Yet we rode with care. The air was cooler, the wind a little stronger, and the coulees deeper. The greater the distance from the settlements, the greater the danger. We were all aware of this, and aware, too, that we were being watched. Twice tracks were seen where horsemen had observed us for some time, and by now they knew our numbers. Without doubt they also knew of an encampment of Cheyennes to the west, toward which we were obviously pointing.

If they wished to destroy us, they must attack soon, and Walks-By-Night was aware of this, as was Buffalo Dog.

We found a camp in a shallow place where there was green grass from a seep, and a few gooseberry bushes growing about. One lone ash tree grew nearby and there was a dead tree lying on the ground.

While the others made a fire, Walks-By-Night and I rode a circle wide about the camp, scouting every rise in the ground, but we saw nothing but a few buffalo.

During the passing days, my meager supply of Cheyenne words had increased so that with it and what English Walks-By-Night knew, we managed to communicate. I was also acquiring some skill with sign language, and then to my surprise I discovered that the Indian talked very passable French.

He shrugged at my astonishment. “Many French trapper,” he said. “All the time they come. Live in village. Ride with us. My people long time lived beside Great Lakes, then beside river far to north.”

“This is not your homeland then?”

“No. My people lived north of Great Lakes in what you call Canada. The Cree were our people, too … far, far ago. All Indians have moved. No Indian lives where he once lived.”
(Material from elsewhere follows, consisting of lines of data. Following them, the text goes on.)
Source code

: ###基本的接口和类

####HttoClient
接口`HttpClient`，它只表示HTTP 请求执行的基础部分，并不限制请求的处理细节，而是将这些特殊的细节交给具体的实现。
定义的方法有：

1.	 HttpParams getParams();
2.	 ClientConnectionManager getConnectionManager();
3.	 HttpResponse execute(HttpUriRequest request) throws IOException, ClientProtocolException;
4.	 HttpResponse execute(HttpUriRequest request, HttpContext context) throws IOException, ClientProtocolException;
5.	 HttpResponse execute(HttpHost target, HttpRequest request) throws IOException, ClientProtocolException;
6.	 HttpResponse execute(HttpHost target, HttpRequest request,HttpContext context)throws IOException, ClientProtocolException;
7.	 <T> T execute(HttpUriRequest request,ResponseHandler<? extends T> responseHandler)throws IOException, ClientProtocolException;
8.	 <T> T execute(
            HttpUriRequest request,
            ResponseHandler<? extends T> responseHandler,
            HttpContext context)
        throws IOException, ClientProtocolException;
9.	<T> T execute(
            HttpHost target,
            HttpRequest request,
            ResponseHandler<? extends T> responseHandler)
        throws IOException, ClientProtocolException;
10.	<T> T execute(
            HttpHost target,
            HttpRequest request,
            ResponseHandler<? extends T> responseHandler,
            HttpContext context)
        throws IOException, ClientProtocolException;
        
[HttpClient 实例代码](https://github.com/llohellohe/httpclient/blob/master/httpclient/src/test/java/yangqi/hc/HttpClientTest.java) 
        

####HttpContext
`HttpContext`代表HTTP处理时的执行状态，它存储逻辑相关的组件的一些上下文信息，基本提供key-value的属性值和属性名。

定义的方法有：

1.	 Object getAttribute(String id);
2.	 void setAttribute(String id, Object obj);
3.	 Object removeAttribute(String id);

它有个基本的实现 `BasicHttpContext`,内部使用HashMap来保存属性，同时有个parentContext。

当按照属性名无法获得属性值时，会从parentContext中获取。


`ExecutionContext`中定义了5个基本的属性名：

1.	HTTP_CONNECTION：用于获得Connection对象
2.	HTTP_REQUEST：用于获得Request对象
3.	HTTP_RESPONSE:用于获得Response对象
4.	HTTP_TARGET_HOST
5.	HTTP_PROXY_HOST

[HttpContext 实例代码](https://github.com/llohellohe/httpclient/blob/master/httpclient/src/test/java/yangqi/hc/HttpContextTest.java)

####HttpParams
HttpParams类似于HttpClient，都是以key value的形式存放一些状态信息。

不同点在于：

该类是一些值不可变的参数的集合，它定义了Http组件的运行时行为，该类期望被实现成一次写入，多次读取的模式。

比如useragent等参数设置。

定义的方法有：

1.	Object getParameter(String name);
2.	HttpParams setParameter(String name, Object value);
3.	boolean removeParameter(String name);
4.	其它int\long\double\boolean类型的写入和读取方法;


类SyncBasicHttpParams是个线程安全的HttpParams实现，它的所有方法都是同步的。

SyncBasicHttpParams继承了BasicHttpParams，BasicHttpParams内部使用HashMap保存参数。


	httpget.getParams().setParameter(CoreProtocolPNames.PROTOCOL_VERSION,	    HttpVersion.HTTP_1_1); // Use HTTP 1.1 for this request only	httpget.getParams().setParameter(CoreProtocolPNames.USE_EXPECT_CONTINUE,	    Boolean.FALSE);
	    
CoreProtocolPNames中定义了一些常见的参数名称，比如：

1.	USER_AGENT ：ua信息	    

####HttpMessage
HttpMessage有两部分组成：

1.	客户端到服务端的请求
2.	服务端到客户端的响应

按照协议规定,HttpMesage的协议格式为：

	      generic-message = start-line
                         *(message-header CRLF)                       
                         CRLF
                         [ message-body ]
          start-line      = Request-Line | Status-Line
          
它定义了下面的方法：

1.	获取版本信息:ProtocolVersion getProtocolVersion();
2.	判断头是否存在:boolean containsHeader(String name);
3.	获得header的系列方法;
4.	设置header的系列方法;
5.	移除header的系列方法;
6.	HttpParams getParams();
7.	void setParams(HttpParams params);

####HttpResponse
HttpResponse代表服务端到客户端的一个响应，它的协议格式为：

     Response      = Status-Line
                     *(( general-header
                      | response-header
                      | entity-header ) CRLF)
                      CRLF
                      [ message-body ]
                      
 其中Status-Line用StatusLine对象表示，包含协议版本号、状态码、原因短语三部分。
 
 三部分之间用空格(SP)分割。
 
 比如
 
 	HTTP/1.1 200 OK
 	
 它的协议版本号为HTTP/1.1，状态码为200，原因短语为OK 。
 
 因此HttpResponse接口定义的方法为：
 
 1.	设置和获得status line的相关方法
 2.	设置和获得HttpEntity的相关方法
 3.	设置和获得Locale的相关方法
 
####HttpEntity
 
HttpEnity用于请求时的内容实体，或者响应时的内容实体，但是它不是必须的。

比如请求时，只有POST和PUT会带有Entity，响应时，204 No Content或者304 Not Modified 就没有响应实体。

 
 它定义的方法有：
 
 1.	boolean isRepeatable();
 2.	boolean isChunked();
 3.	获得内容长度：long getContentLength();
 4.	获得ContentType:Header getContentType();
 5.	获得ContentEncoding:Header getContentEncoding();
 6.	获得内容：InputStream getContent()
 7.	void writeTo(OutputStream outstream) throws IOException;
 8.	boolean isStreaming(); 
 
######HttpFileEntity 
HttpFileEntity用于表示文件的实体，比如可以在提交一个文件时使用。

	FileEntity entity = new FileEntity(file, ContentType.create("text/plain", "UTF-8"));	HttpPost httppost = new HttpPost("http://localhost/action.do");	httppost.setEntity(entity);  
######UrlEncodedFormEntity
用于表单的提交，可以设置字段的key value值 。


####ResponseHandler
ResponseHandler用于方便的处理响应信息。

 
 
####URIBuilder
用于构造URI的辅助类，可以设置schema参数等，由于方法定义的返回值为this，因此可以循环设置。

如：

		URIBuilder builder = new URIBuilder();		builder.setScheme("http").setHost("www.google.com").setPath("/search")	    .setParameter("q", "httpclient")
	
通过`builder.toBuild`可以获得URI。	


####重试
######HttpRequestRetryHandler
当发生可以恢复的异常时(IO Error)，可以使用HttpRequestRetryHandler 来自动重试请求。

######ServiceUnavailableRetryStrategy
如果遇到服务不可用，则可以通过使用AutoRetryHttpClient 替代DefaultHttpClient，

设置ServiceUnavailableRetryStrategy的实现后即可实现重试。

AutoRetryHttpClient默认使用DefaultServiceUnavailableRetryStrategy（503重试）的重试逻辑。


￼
“It is the same with us … with all peoples. A long time ago our ancestors lived in what we call Russia … or beyond in Central Asia. Then they came west … many, many people came west, and some of them occupied empty lands, some took lands by driving others out.”

“They were white men?”

“Yes. There was not one migration, but many. The horse made it easy for them to move, and with the horse to ride they became more powerful.”

“It was so with us,” Walks-By-Night said. “The Sioux have become strong with the horses.”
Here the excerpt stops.